- _Task details_: Exclude all pictures, then copy each of the records exactly as written.

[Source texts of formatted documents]
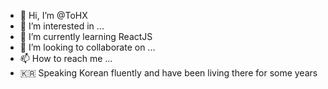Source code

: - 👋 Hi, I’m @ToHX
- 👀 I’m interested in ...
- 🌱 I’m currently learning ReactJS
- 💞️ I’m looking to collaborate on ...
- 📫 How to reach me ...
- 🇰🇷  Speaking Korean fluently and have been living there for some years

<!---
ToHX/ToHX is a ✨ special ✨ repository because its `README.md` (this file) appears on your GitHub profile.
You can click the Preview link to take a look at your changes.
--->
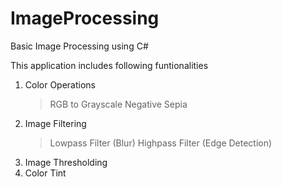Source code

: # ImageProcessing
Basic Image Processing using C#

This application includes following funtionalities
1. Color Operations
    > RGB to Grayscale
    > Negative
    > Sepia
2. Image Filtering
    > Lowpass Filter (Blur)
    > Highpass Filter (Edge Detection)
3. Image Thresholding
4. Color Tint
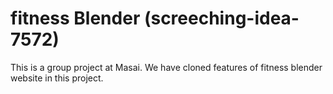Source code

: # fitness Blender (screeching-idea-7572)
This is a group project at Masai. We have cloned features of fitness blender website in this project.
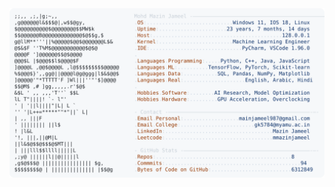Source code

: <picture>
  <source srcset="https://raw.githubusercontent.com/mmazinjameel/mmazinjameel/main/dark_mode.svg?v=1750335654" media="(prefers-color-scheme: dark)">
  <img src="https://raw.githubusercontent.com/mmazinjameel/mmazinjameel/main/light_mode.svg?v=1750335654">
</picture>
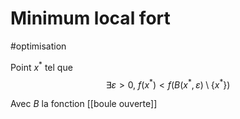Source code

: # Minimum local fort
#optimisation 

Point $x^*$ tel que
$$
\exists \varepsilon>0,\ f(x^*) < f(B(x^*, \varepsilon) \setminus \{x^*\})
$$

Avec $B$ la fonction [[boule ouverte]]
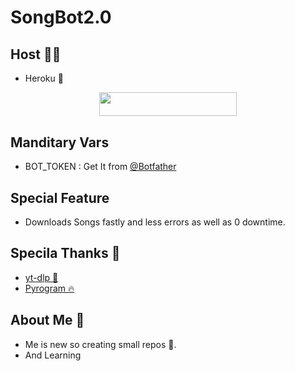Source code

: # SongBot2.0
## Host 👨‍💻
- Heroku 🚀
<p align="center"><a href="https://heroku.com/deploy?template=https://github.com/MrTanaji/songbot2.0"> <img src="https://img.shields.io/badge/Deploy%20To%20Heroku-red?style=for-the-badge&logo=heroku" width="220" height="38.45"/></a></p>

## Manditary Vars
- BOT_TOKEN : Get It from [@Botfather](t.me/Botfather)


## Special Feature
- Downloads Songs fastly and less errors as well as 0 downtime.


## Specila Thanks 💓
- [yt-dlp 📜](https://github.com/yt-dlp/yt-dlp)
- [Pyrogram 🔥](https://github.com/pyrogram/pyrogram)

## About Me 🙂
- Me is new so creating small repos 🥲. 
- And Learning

- _Final answer_:
Source code

: - 👋 Hi, I’m @ToHX
- 👀 I’m interested in ...
- 🌱 I’m currently learning ReactJS
- 💞️ I’m looking to collaborate on ...
- 📫 How to reach me ...
- 🇰🇷  Speaking Korean fluently and have been living there for some years

<!---
ToHX/ToHX is a ✨ special ✨ repository because its `README.md` (this file) appears on your GitHub profile.
You can click the Preview link to take a look at your changes.
--->
Source code

: # ImageProcessing
Basic Image Processing using C#

This application includes following funtionalities
1. Color Operations
    > RGB to Grayscale
    > Negative
    > Sepia
2. Image Filtering
    > Lowpass Filter (Blur)
    > Highpass Filter (Edge Detection)
3. Image Thresholding
4. Color Tint
Source code

: # fitness Blender (screeching-idea-7572)
This is a group project at Masai. We have cloned features of fitness blender website in this project.
Source code

: <picture>
  <source srcset="https://raw.githubusercontent.com/mmazinjameel/mmazinjameel/main/dark_mode.svg?v=1750335654" media="(prefers-color-scheme: dark)">
  <img src="https://raw.githubusercontent.com/mmazinjameel/mmazinjameel/main/light_mode.svg?v=1750335654">
</picture>
Source code

: # Minimum local fort
#optimisation 

Point $x^*$ tel que
$$
\exists \varepsilon>0,\ f(x^*) < f(B(x^*, \varepsilon) \setminus \{x^*\})
$$

Avec $B$ la fonction [[boule ouverte]]
Source code

: # SongBot2.0
## Host 👨‍💻
- Heroku 🚀
<p align="center"><a href="https://heroku.com/deploy?template=https://github.com/MrTanaji/songbot2.0"> <img src="https://img.shields.io/badge/Deploy%20To%20Heroku-red?style=for-the-badge&logo=heroku" width="220" height="38.45"/></a></p>

## Manditary Vars
- BOT_TOKEN : Get It from [@Botfather](t.me/Botfather)


## Special Feature
- Downloads Songs fastly and less errors as well as 0 downtime.


## Specila Thanks 💓
- [yt-dlp 📜](https://github.com/yt-dlp/yt-dlp)
- [Pyrogram 🔥](https://github.com/pyrogram/pyrogram)

## About Me 🙂
- Me is new so creating small repos 🥲. 
- And Learning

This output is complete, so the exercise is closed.